Elevated levels of homocysteine (HCy) are a known risk factor in several disease states (1). HCy has several other metabolites, homocysteine thiolactone (HCy-T) and homocysteic acid (HCA). Whilst HCy-mediated neurotoxicity has been extensively studied, the underlying mechanisms of HCy-T and HCA mediated neuronal damage remain largely unknown. This thesis aims to explore the underlying mechanisms, triggered by HCy and metabolites which result in neuronal cell death, and may be appropriate targets for future research on disease-modifying interventions in neurodegenerative disorders. As ageing is the greatest risk factor for neurodegeneration, a novel model of human neuronal ageing was established, permitting investigation of the pathways triggered by HCy in ageing. Using SH-SY5Y cells, a novel differentiation protocol was established and categorised, once fully differentiated, these cells were shown to be fully functional neurons and could be maintained for a month in culture. Using a range of concentrations of HCy and HCy-T, the concentration cell death occurs at was determined using crystal violet and lactate dehydrogenase assays. Mechanisms of toxicity were determined using pharmacological intervention at the NMDA receptor, nitric oxide scavengers and antioxidants. Using a combination of immunocytochemistry, live cell imaging and ELISA, alterations in markers of cell damage could be examined. The results showed HCy and HCy-T have distinct mechanisms of toxicity. Whilst both are neurotoxic, HCy directly acts via the NMDA receptor, however HCy-T appears to be less potent.
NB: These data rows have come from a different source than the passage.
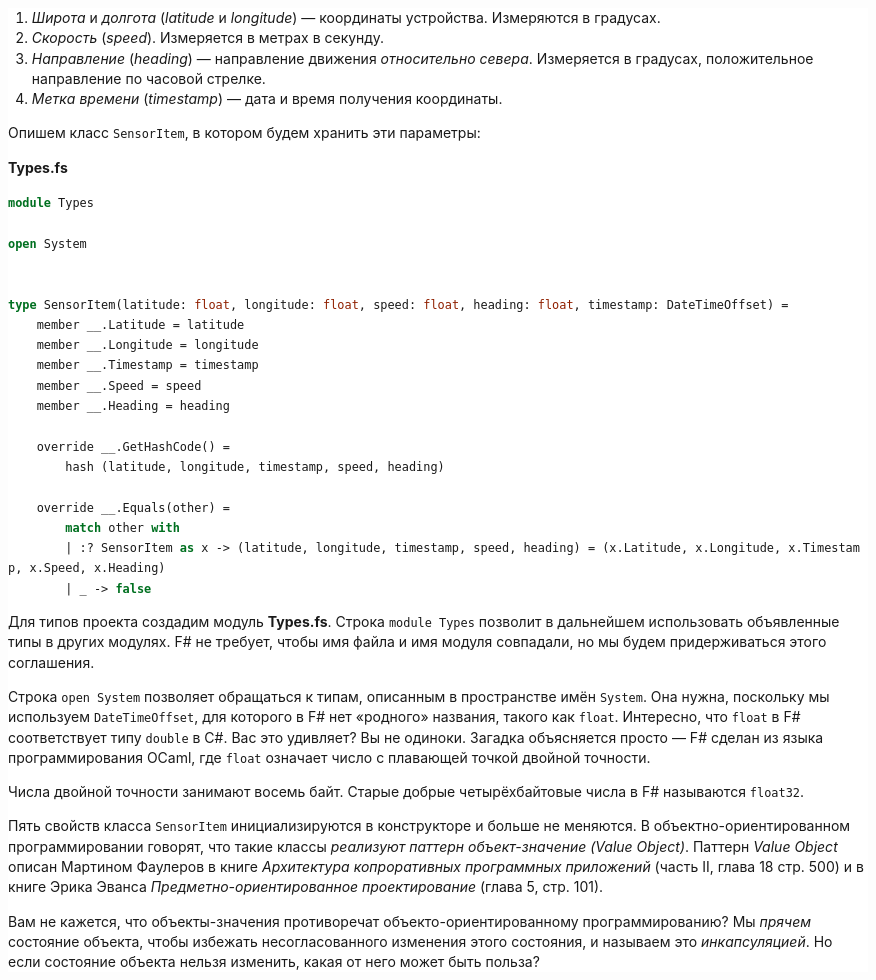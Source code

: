 1. *Широта* и *долгота* (*latitude* и *longitude*)&nbsp;&mdash; координаты устройства. Измеряются в градусах.
1. *Скорость* (*speed*). Измеряется в метрах в секунду.
1. *Направление* (*heading*)&nbsp;&mdash; направление движения *относительно севера*. Измеряется в градусах, положительное направление по часовой стрелке.
1. *Метка времени* (*timestamp*)&nbsp;&mdash; дата и время получения координаты.

Опишем класс `SensorItem`, в котором будем хранить эти параметры:

**Types.fs**
```ocaml
module Types

open System


type SensorItem(latitude: float, longitude: float, speed: float, heading: float, timestamp: DateTimeOffset) =
    member __.Latitude = latitude
    member __.Longitude = longitude
    member __.Timestamp = timestamp
    member __.Speed = speed
    member __.Heading = heading

    override __.GetHashCode() =
        hash (latitude, longitude, timestamp, speed, heading)

    override __.Equals(other) =
        match other with
        | :? SensorItem as x -> (latitude, longitude, timestamp, speed, heading) = (x.Latitude, x.Longitude, x.Timestamp, x.Speed, x.Heading)
        | _ -> false
```

Для типов проекта создадим модуль **Types.fs**. Строка `module Types` позволит в дальнейшем использовать объявленные типы в других модулях. F# не требует, чтобы имя файла и имя модуля совпадали, но мы будем придерживаться этого соглашения.

Строка `open System` позволяет обращаться к типам, описанным в пространстве имён `System`. Она нужна, поскольку мы используем `DateTimeOffset`, для которого в F# нет «родного» названия, такого как `float`. Интересно, что `float` в F# соответствует типу `double` в C#. Вас это удивляет? Вы не одиноки. Загадка объясняется просто&nbsp;&mdash; F# сделан из языка программирования OCaml, где `float` означает число с плавающей точкой двойной точности.

Числа двойной точности занимают восемь байт. Старые добрые четырёхбайтовые числа в F# называются `float32`.

Пять свойств класса `SensorItem` инициализируются в конструкторе и больше не меняются. В объектно-ориентированном программировании говорят, что такие классы *реализуют паттерн объект-значение (Value Object)*. Паттерн *Value Object* описан Мартином Фаулеров в книге *Архитектура копроративных программных приложений* (часть II, глава 18 стр. 500) и в книге Эрика Эванса *Предметно-ориентированное проектирование* (глава 5, стр. 101).

Вам не кажется, что объекты-значения противоречат объекто-ориентированному программированию? Мы *прячем*
состояние объекта, чтобы избежать несогласованного изменения этого состояния, и называем это *инкапсуляцией*.
Но если состояние объекта нельзя изменить, какая от него может быть польза?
Additionally, HCy-T caused a greater increase in reactive oxygen species generation than HCy, and each metabolite also displayed distinct mitochondrial network abnormalities. Finally, using the long-term culture methods, the chronic effects of HCy, HCy-T and HCA were examined. However, extensive cell death was apparent at low doses in all metabolites therefore no definitive mechanisms could be determined. This culture method was deemed not appropriate for toxicity experiments.